Note the common thread: laws.
Laws provide the stability and safety necessary for New Yorkers to walk our dogs at 11 p.m., and for the private sector to invest billions in corporate headquarters.
A Mayor Mamdani would lead the executive branch, with the primary responsibility of implementing and enforcing laws.
His campaign is effectively a job interview, which allows us to assess his views on and understanding of the law.
Helpfully, he has revealed a great deal about both.
Take Mamdani’s repeated threat to arrest Israeli Prime Minister Benjamin Netanyahu, purportedly to enforce a warrant issued by the International Criminal Court.
Yet the United States is not a member state of the ICC, as Mamdani should know — and if he nevertheless orders the NYPD to execute the warrant, he would violate the American Servicemembers’ Protection Act of 2001, which prohibits any “local government” from cooperating with or providing support to the ICC.
Without the ICC warrant, Mamdani has no legal means to arrest a sitting prime minister.

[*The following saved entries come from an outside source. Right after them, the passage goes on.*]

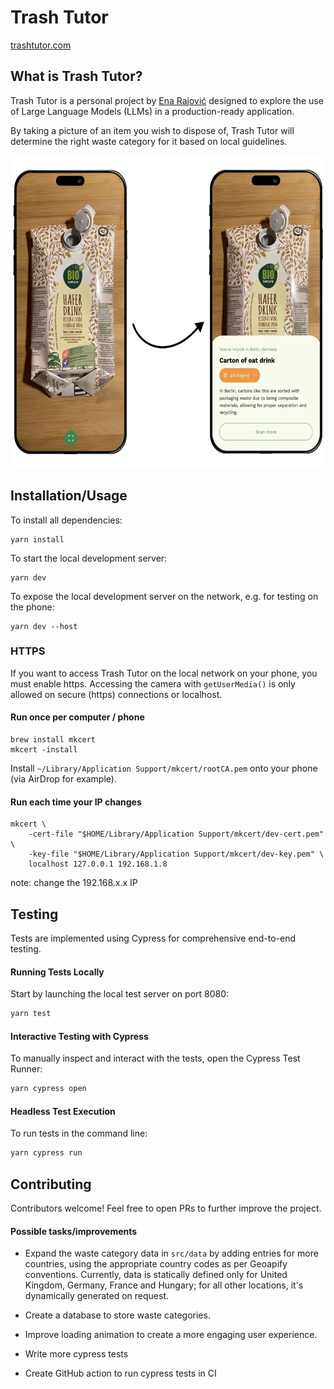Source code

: # Trash Tutor

[trashtutor.com](https://trashtutor.com)

## What is Trash Tutor?

Trash Tutor is a personal project by [Ena Rajović](https://aphanite.net) designed to explore the use of Large Language Models (LLMs) in a production-ready application.

By taking a picture of an item you wish to dispose of, Trash Tutor will determine the right waste category for it based on local guidelines.

<img src="src/assets/images/mockup.webp" alt="Trash Tutor app" height="500"/>

## Installation/Usage

To install all dependencies:

```
yarn install
```

To start the local development server:

```
yarn dev
```

To expose the local development server on the network, e.g. for testing on the phone:

```
yarn dev --host
```

### HTTPS

If you want to access Trash Tutor on the local network on your phone, you must enable https.
Accessing the camera with `getUserMedia()` is only allowed on secure (https) connections or localhost.

#### Run once per computer / phone

```
brew install mkcert
mkcert -install
```

Install `~/Library/Application Support/mkcert/rootCA.pem` onto your phone (via AirDrop for example).

#### Run each time your IP changes

```
mkcert \
	-cert-file "$HOME/Library/Application Support/mkcert/dev-cert.pem" \
	-key-file "$HOME/Library/Application Support/mkcert/dev-key.pem" \
	localhost 127.0.0.1 192.168.1.8
```

note: change the 192.168.x.x IP

## Testing

Tests are implemented using Cypress for comprehensive end-to-end testing.

#### Running Tests Locally

Start by launching the local test server on port 8080:

```bash
yarn test
```

#### Interactive Testing with Cypress

To manually inspect and interact with the tests, open the Cypress Test Runner:

```bash
yarn cypress open
```

#### Headless Test Execution

To run tests in the command line:

```bash
yarn cypress run
```

## Contributing

Contributors welcome! Feel free to open PRs to further improve the project.

#### Possible tasks/improvements

- Expand the waste category data in `src/data` by adding entries for more countries, using the appropriate country codes as per Geoapify conventions. Currently, data is statically defined only for United Kingdom, Germany, France and Hungary; for all other locations, it's dynamically generated on request.

- Create a database to store waste categories.

- Improve loading animation to create a more engaging user experience.

- Write more cypress tests

- Create GitHub action to run cypress tests in CI

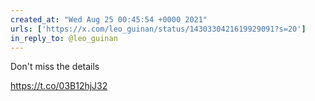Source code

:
 ```yaml
---
created_at: "Wed Aug 25 00:45:54 +0000 2021"
urls: ['https://x.com/leo_guinan/status/1430330421619929091?s=20']
in_reply_to: @leo_guinan
---
```


Don't miss the details

https://t.co/03B12hjJ32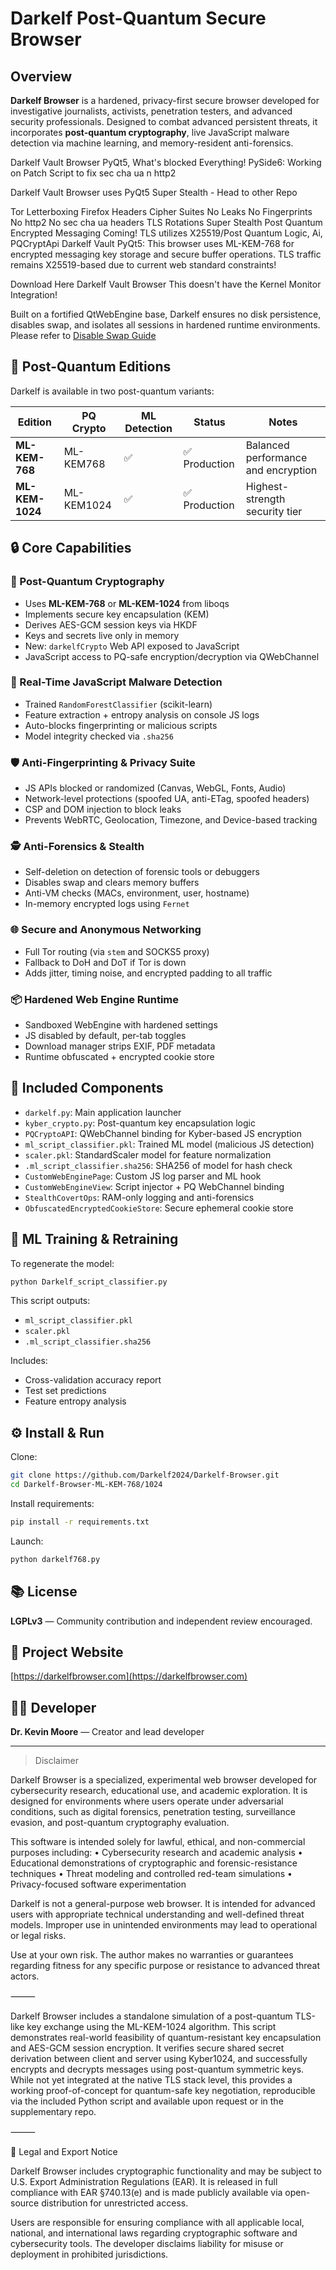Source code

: # Darkelf Post-Quantum Secure Browser

## Overview
**Darkelf Browser** is a hardened, privacy-first secure browser developed for investigative journalists, activists, penetration testers, and advanced security professionals. Designed to combat advanced persistent threats, it incorporates **post-quantum cryptography**, live JavaScript malware detection via machine learning, and memory-resident anti-forensics.

Darkelf Vault Browser PyQt5, What's blocked Everything! 
PySide6: Working on Patch Script to fix sec cha ua n http2 

Darkelf Vault Browser uses PyQt5 Super Stealth - Head to other Repo

Tor Letterboxing
Firefox Headers Cipher Suites
No Leaks
No Fingerprints
No http2
No sec cha ua headers
TLS Rotations
Super Stealth
Post Quantum Encrypted Messaging Coming!
TLS utilizes X25519/Post Quantum Logic, Ai, PQCryptApi
Darkelf Vault PyQt5: This browser uses ML-KEM-768 for encrypted messaging key storage and secure buffer operations. TLS traffic remains X25519-based due to current web standard constraints!

Download Here Darkelf Vault Browser This doesn't have the Kernel Monitor Integration!

Built on a fortified QtWebEngine base, Darkelf ensures no disk persistence, disables swap, and isolates all sessions in hardened runtime environments. Please refer to [Disable Swap Guide](https://github.com/Darkelf2024/Darkelf-Browser-v3-PQC/blob/main/disable_swap_macos_guide.md)

## 🧬 Post-Quantum Editions
Darkelf is available in two post-quantum variants:

| Edition       | PQ Crypto   | ML Detection | Status       | Notes                                  |
|---------------|-------------|--------------|--------------|----------------------------------------|
| **ML-KEM-768**  | ML-KEM768    | ✅           | ✅ Production    | Balanced performance and encryption    |
| **ML-KEM-1024** | ML-KEM1024   | ✅           | ✅ Production | Highest-strength security tier         |

## 🔒 Core Capabilities

### 🔐 Post-Quantum Cryptography
- Uses **ML-KEM-768** or **ML-KEM-1024** from liboqs
- Implements secure key encapsulation (KEM)
- Derives AES-GCM session keys via HKDF
- Keys and secrets live only in memory
- New: `darkelfCrypto` Web API exposed to JavaScript
- JavaScript access to PQ-safe encryption/decryption via QWebChannel

### 🧠 Real-Time JavaScript Malware Detection
- Trained `RandomForestClassifier` (scikit-learn)
- Feature extraction + entropy analysis on console JS logs
- Auto-blocks fingerprinting or malicious scripts
- Model integrity checked via `.sha256`

### 🛡 Anti-Fingerprinting & Privacy Suite
- JS APIs blocked or randomized (Canvas, WebGL, Fonts, Audio)
- Network-level protections (spoofed UA, anti-ETag, spoofed headers)
- CSP and DOM injection to block leaks
- Prevents WebRTC, Geolocation, Timezone, and Device-based tracking

### 🕵️ Anti-Forensics & Stealth
- Self-deletion on detection of forensic tools or debuggers
- Disables swap and clears memory buffers
- Anti-VM checks (MACs, environment, user, hostname)
- In-memory encrypted logs using `Fernet`

### 🌐 Secure and Anonymous Networking
- Full Tor routing (via `stem` and SOCKS5 proxy)
- Fallback to DoH and DoT if Tor is down
- Adds jitter, timing noise, and encrypted padding to all traffic

### 📦 Hardened Web Engine Runtime
- Sandboxed WebEngine with hardened settings
- JS disabled by default, per-tab toggles
- Download manager strips EXIF, PDF metadata
- Runtime obfuscated + encrypted cookie store

## 📁 Included Components

- `darkelf.py`: Main application launcher
- `kyber_crypto.py`: Post-quantum key encapsulation logic
- `PQCryptoAPI`: QWebChannel binding for Kyber-based JS encryption
- `ml_script_classifier.pkl`: Trained ML model (malicious JS detection)
- `scaler.pkl`: StandardScaler model for feature normalization
- `.ml_script_classifier.sha256`: SHA256 of model for hash check
- `CustomWebEnginePage`: Custom JS log parser and ML hook
- `CustomWebEngineView`: Script injector + PQ WebChannel binding
- `StealthCovertOps`: RAM-only logging and anti-forensics
- `ObfuscatedEncryptedCookieStore`: Secure ephemeral cookie store

## 🧪 ML Training & Retraining
To regenerate the model:
```bash
python Darkelf_script_classifier.py
```
This script outputs:
- `ml_script_classifier.pkl`
- `scaler.pkl`
- `.ml_script_classifier.sha256`

Includes:
- Cross-validation accuracy report
- Test set predictions
- Feature entropy analysis

## ⚙️ Install & Run
Clone:
```bash
git clone https://github.com/Darkelf2024/Darkelf-Browser.git
cd Darkelf-Browser-ML-KEM-768/1024
```

Install requirements:
```bash
pip install -r requirements.txt
```

Launch:
```bash
python darkelf768.py
```

## 📚 License
**LGPLv3** — Community contribution and independent review encouraged.

## 🔗 Project Website
[https://darkelfbrowser.com](https://darkelfbrowser.com)

## 👨‍💻 Developer
**Dr. Kevin Moore** — Creator and lead developer

---

> Disclaimer

Darkelf Browser is a specialized, experimental web browser developed for cybersecurity research, educational use, and academic exploration. It is designed for environments where users operate under adversarial conditions, such as digital forensics, penetration testing, surveillance evasion, and post-quantum cryptography evaluation.

This software is intended solely for lawful, ethical, and non-commercial purposes including:
	•	Cybersecurity research and academic analysis
	•	Educational demonstrations of cryptographic and forensic-resistance techniques
	•	Threat modeling and controlled red-team simulations
	•	Privacy-focused software experimentation

Darkelf is not a general-purpose web browser. It is intended for advanced users with appropriate technical understanding and well-defined threat models. Improper use in unintended environments may lead to operational or legal risks.

Use at your own risk. The author makes no warranties or guarantees regarding fitness for any specific purpose or resistance to advanced threat actors.

⸻

Darkelf Browser includes a standalone simulation of a post-quantum TLS-like key exchange using the ML-KEM-1024 algorithm. This script demonstrates real-world feasibility of quantum-resistant key encapsulation and AES-GCM session encryption. It verifies secure shared secret derivation between client and server using Kyber1024, and successfully encrypts and decrypts messages using post-quantum symmetric keys. While not yet integrated at the native TLS stack level, this provides a working proof-of-concept for quantum-safe key negotiation, reproducible via the included Python script and available upon request or in the supplementary repo.

⸻

🔐 Legal and Export Notice

Darkelf Browser includes cryptographic functionality and may be subject to U.S. Export Administration Regulations (EAR). It is released in full compliance with EAR §740.13(e) and is made publicly available via open-source distribution for unrestricted access.

Users are responsible for ensuring compliance with all applicable local, national, and international laws regarding cryptographic software and cybersecurity tools. The developer disclaims liability for misuse or deployment in prohibited jurisdictions.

Even a non-citizen like Netanyahu enjoys the Fourth Amendment’s protection against arrests without warrants or probable cause — a point on which Mamdani is well-versed when it comes to his crusade against Immigration and Customs Enforcement.
Then there’s “Stop the Squeeze on NYC Homeowners,” Mamdani’s plan to “shift the tax burden” away from “outer boroughs” and onto “whiter neighborhoods.”
Apart from its manifest racism, the plan evinces an appalling ignorance of the Constitution and civil rights law — the 14th Amendment and Section 1981 of the Federal Civil Rights Act exist to prevent the kind of race-based tax system Mamdani envisions.
In his “Protecting New York’s Tenants” plan, Mamdani vows to seize property from wayward landlords (vaguely, those who “do not work with” his administration or are “ripping off” tenants) “through a public foreclosure process” after doubling and tripling fines for code violations.
Mamdani’s campaign website breezily compares this idea to the way the city’s Department of Health shutters a dirty restaurant, without delving into how he might legally extend the concept to housing.
That’s a question we should ask.
Theoretically, by increasing fines, the city could artificially place otherwise financially healthy properties in fiscal distress, and such distress could trigger a foreclosure proceeding.
However, the city would be entitled only to the value of the outstanding fines, not the value of the building — a government cannot capitalize on the real property investment of a private citizen.